Tackling unconscious bias makes good business sense and, if it works, then ”name-blind CVs will open doors” not just for black and ethnic minorities, as David Cameron hopes, but for everyone disadvantaged because their name indicates their gender, ethnicity or marital status.
In its simplest form, the system requires applicants’ names to be hidden from recruiters sifting applications or compiling interview shortlists. Studies suggest bias at this stage is significant. In 2009 a study for the DWP (pdf) found applicants whose names appeared to be white needed to send nine applications before getting a positive response from an employer, compared to 16 applications from equally qualified applicants from minority groups. Studies in the US produced almost identical findings and a report from think tank Demos in October, ‘Rising to the top’, found only 16 per cent of British Muslims held professional or managerial jobs compared to a national average of 30 per cent.
Discrimination in the recruitment process is prohibited by the Equality Act 2010 (Section 39:1).

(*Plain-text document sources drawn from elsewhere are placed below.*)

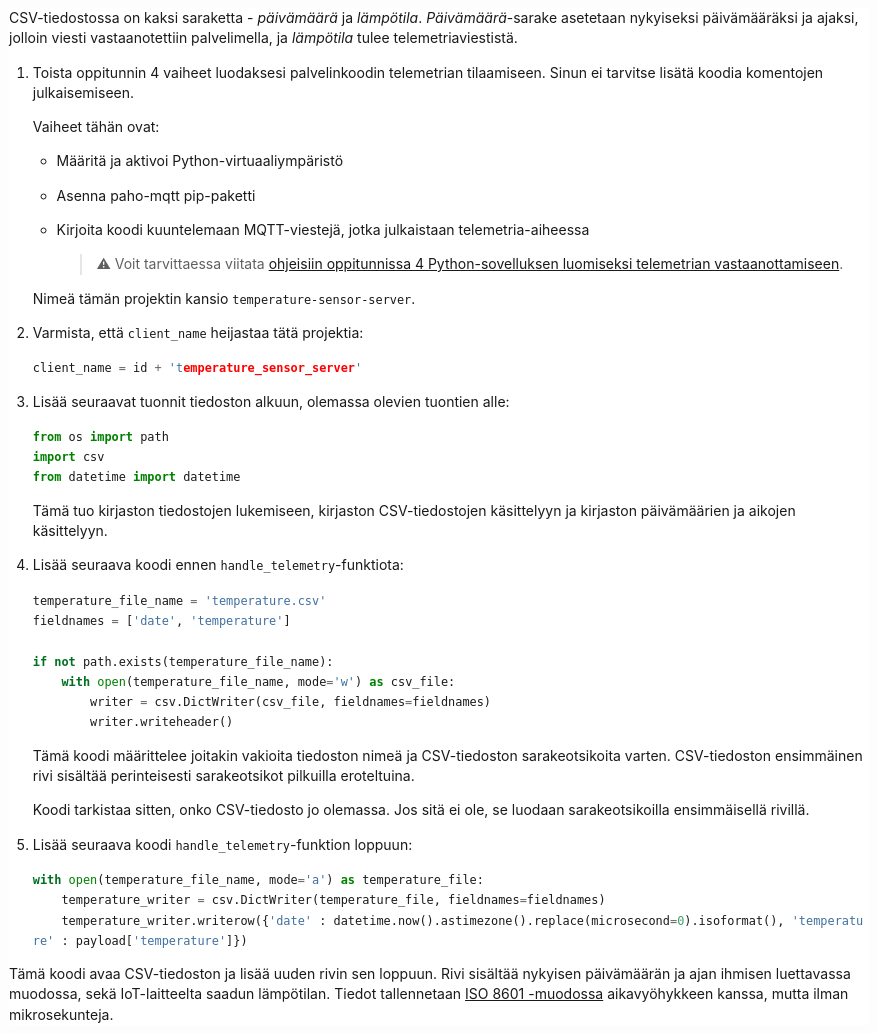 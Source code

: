 CSV-tiedostossa on kaksi saraketta - *päivämäärä* ja *lämpötila*. *Päivämäärä*-sarake asetetaan nykyiseksi päivämääräksi ja ajaksi, jolloin viesti vastaanotettiin palvelimella, ja *lämpötila* tulee telemetriaviestistä.

1. Toista oppitunnin 4 vaiheet luodaksesi palvelinkoodin telemetrian tilaamiseen. Sinun ei tarvitse lisätä koodia komentojen julkaisemiseen.

    Vaiheet tähän ovat:

    * Määritä ja aktivoi Python-virtuaaliympäristö

    * Asenna paho-mqtt pip-paketti

    * Kirjoita koodi kuuntelemaan MQTT-viestejä, jotka julkaistaan telemetria-aiheessa

      > ⚠️ Voit tarvittaessa viitata [ohjeisiin oppitunnissa 4 Python-sovelluksen luomiseksi telemetrian vastaanottamiseen](../../../1-getting-started/lessons/4-connect-internet/README.md#receive-telemetry-from-the-mqtt-broker).

    Nimeä tämän projektin kansio `temperature-sensor-server`.

1. Varmista, että `client_name` heijastaa tätä projektia:

    ```cpp
    client_name = id + 'temperature_sensor_server'
    ```

1. Lisää seuraavat tuonnit tiedoston alkuun, olemassa olevien tuontien alle:

    ```python
    from os import path
    import csv
    from datetime import datetime
    ```

    Tämä tuo kirjaston tiedostojen lukemiseen, kirjaston CSV-tiedostojen käsittelyyn ja kirjaston päivämäärien ja aikojen käsittelyyn.

1. Lisää seuraava koodi ennen `handle_telemetry`-funktiota:

    ```python
    temperature_file_name = 'temperature.csv'
    fieldnames = ['date', 'temperature']
    
    if not path.exists(temperature_file_name):
        with open(temperature_file_name, mode='w') as csv_file:
            writer = csv.DictWriter(csv_file, fieldnames=fieldnames)
            writer.writeheader()
    ```

    Tämä koodi määrittelee joitakin vakioita tiedoston nimeä ja CSV-tiedoston sarakeotsikoita varten. CSV-tiedoston ensimmäinen rivi sisältää perinteisesti sarakeotsikot pilkuilla eroteltuina.

    Koodi tarkistaa sitten, onko CSV-tiedosto jo olemassa. Jos sitä ei ole, se luodaan sarakeotsikoilla ensimmäisellä rivillä.

1. Lisää seuraava koodi `handle_telemetry`-funktion loppuun:

    ```python
    with open(temperature_file_name, mode='a') as temperature_file:        
        temperature_writer = csv.DictWriter(temperature_file, fieldnames=fieldnames)
        temperature_writer.writerow({'date' : datetime.now().astimezone().replace(microsecond=0).isoformat(), 'temperature' : payload['temperature']})
    ```
Tämä koodi avaa CSV-tiedoston ja lisää uuden rivin sen loppuun. Rivi sisältää nykyisen päivämäärän ja ajan ihmisen luettavassa muodossa, sekä IoT-laitteelta saadun lämpötilan. Tiedot tallennetaan [ISO 8601 -muodossa](https://wikipedia.org/wiki/ISO_8601) aikavyöhykkeen kanssa, mutta ilman mikrosekunteja.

What is meant by the ‘recruitment process’ isn’t defined by statute but case law suggests it starts with the decision about how and where to advertise. If a workforce is made up of people who are all the same, advertising internally will do nothing to improve diversity. Advertising externally is wrought with pitfalls though – employers need to be able to show the decision to advertise in a publication seen mainly by a particular group is justified. Getting it wrong could potentially lead to a discrimination claim.
An employer can take positive action to address under-representation in its workforce, such as encouraging applications through targeted adverts or running mentoring schemes to support and give under-represented groups the confidence to apply for jobs, develop in the role and be promoted. Direct action under Section158-9 of the Equality Act allows employers to show preference to a candidate with a particular characteristic (say colour, gender, age, or disability status) over another equally qualified candidate to address an imbalance in the workforce. This is a power given to employers rather than an obligation to meet a quota system, offering a potential defence to what otherwise appears a discriminatory decision.

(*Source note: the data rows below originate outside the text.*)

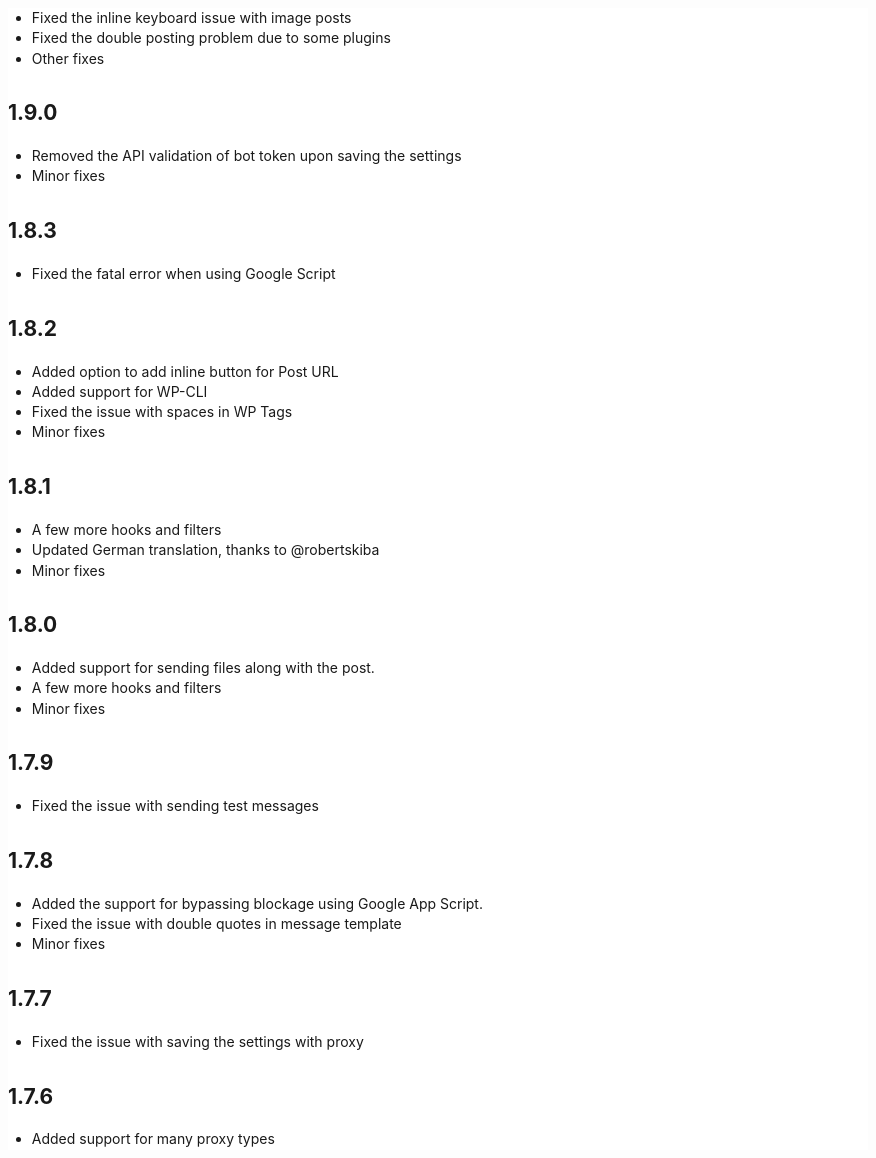 - Fixed the inline keyboard issue with image posts
- Fixed the double posting problem due to some plugins
- Other fixes

## 1.9.0

- Removed the API validation of bot token upon saving the settings
- Minor fixes

## 1.8.3

- Fixed the fatal error when using Google Script

## 1.8.2

- Added option to add inline button for Post URL
- Added support for WP-CLI
- Fixed the issue with spaces in WP Tags
- Minor fixes

## 1.8.1

- A few more hooks and filters
- Updated German translation, thanks to @robertskiba
- Minor fixes

## 1.8.0

- Added support for sending files along with the post.
- A few more hooks and filters
- Minor fixes

## 1.7.9

- Fixed the issue with sending test messages

## 1.7.8

- Added the support for bypassing blockage using Google App Script.
- Fixed the issue with double quotes in message template
- Minor fixes

## 1.7.7

- Fixed the issue with saving the settings with proxy

## 1.7.6

- Added support for many proxy types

Anonymous applications could be a positive move, provided they are not used in isolation. Recruiters may not see the applicant’s name but other indicators of background, such as address, school and college, are visible. There are more Jewish, Muslim, Sikh and Hindu faith schools and academies than ever. Earlier this year a study of the 2011 census by the Muslim Council of Britainshowed there are many local authority wards where Muslims make up over 40 per cent of the population. Recruiters who are ‘unconsciously biased’ against names will have to close their eyes to the applicant’s educational background and address too.

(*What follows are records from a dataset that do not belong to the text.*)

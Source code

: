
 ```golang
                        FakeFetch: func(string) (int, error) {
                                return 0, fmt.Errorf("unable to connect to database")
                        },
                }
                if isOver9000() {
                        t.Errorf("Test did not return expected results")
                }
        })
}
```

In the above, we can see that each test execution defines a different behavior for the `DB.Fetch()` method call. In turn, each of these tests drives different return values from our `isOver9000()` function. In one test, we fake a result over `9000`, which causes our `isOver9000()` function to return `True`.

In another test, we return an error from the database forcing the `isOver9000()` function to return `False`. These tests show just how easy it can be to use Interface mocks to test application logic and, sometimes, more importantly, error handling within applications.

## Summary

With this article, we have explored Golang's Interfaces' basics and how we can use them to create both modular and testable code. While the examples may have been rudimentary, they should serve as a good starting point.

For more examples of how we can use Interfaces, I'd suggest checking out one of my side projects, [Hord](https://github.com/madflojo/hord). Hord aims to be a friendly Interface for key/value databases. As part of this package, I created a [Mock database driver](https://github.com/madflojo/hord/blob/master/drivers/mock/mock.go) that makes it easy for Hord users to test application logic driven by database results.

There are critics of the scheme, mainly due to the fact it will only apply to the initial sift or short listing stage. While potentially leading to a fairer mix of candidates making it through to the interview phase, the opportunity for bias when recruiters meet the candidate in a face to face interview remains. It is unlikely many employers will go to the effort of one orchestra which concealed candidates from the selection panel by a screen during auditions. Also, while concealing a name is something a large employer can undertake quite easily, it is difficult to implement in SMEs as the person receiving the application is often the same person conducting the interview.
On the face of it, hiding an applicant’s name levels the recruitment playing field. However in practice, complicated problems are rarely cured by simple solutions. If the government’s efforts to address the disadvantages experienced by black and ethnic minorities through name-blind CVs fails, then there is little doubt that further action will follow.